TASK DETAILS: Take every line from the listing below that includes "theta" and copy it.

RECORDS FOR THE TASK:

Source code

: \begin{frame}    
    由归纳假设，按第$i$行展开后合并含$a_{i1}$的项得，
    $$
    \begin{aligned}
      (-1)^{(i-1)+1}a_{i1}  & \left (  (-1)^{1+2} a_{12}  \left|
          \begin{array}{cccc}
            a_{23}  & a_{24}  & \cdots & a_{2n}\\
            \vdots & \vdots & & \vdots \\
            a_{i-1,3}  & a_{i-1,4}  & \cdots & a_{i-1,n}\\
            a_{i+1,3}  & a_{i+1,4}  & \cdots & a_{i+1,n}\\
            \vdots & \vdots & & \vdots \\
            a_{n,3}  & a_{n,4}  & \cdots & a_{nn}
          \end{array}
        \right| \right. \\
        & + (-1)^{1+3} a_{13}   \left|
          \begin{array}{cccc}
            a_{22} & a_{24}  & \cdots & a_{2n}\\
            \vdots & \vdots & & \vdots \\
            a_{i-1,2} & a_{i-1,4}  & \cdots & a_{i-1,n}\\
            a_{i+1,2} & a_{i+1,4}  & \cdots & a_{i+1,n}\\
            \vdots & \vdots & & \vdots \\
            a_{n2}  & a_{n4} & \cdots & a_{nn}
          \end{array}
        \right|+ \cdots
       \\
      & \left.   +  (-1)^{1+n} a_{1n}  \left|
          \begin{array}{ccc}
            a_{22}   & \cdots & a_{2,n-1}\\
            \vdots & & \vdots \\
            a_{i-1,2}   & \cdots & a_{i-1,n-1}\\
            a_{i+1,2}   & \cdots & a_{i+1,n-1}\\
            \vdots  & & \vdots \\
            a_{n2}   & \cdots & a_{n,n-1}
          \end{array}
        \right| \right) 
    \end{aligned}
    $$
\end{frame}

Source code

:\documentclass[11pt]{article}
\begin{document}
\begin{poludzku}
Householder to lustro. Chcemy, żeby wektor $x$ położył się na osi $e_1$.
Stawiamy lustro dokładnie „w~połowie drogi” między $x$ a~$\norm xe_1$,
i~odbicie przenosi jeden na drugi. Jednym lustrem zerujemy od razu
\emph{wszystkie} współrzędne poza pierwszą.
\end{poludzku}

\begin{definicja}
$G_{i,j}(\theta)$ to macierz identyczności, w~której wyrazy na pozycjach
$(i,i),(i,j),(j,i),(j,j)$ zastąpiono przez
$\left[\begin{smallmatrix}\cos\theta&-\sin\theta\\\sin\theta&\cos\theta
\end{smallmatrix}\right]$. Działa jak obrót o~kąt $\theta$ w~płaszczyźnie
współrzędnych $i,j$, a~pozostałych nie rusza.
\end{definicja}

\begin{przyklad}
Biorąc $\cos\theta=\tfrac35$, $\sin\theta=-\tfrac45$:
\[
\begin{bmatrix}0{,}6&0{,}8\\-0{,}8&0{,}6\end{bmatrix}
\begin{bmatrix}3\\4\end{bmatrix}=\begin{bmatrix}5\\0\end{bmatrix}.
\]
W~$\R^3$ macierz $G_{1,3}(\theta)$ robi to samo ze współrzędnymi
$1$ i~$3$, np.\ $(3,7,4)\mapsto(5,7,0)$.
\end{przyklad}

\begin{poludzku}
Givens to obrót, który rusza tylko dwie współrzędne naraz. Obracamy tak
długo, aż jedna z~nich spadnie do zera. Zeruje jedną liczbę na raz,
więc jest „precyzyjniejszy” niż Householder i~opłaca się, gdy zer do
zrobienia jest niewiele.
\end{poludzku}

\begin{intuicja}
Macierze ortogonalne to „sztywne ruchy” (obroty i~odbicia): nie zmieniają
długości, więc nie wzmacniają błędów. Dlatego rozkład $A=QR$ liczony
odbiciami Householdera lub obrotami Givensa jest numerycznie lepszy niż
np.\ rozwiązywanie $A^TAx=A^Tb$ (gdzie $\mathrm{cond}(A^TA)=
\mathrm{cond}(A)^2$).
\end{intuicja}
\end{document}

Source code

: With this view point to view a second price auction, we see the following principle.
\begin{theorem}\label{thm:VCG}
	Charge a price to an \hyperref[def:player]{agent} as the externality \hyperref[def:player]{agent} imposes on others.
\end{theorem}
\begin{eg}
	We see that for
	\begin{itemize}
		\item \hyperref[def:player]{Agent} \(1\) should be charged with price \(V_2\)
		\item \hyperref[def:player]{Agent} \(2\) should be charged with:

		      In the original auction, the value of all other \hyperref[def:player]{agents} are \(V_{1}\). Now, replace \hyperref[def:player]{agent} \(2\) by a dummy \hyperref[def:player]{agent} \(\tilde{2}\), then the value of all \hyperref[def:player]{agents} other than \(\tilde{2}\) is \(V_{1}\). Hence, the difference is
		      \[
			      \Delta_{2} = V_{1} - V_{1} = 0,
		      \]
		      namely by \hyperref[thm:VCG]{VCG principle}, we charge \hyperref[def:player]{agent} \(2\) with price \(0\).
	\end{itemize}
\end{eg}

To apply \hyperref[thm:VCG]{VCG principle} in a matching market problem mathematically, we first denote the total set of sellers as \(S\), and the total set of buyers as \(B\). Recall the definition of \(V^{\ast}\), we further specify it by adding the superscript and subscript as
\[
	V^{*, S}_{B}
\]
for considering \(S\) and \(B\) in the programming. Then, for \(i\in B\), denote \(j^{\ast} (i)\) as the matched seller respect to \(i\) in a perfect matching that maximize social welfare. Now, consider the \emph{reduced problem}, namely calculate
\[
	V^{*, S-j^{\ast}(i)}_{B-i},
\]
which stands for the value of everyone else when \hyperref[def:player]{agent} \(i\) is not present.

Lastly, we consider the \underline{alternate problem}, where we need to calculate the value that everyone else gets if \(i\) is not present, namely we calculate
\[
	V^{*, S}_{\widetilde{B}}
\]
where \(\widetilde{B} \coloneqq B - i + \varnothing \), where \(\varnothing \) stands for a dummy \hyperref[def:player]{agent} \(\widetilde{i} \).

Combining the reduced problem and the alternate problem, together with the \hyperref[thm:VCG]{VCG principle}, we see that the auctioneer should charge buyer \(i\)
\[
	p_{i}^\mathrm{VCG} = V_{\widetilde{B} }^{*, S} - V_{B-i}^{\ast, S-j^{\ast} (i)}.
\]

WORKED SOLUTION:
$G_{i,j}(\theta)$ to macierz identyczności, w~której wyrazy na pozycjach
$\left[\begin{smallmatrix}\cos\theta&-\sin\theta\\\sin\theta&\cos\theta
\end{smallmatrix}\right]$. Działa jak obrót o~kąt $\theta$ w~płaszczyźnie
Biorąc $\cos\theta=\tfrac35$, $\sin\theta=-\tfrac45$:
W~$\R^3$ macierz $G_{1,3}(\theta)$ robi to samo ze współrzędnymi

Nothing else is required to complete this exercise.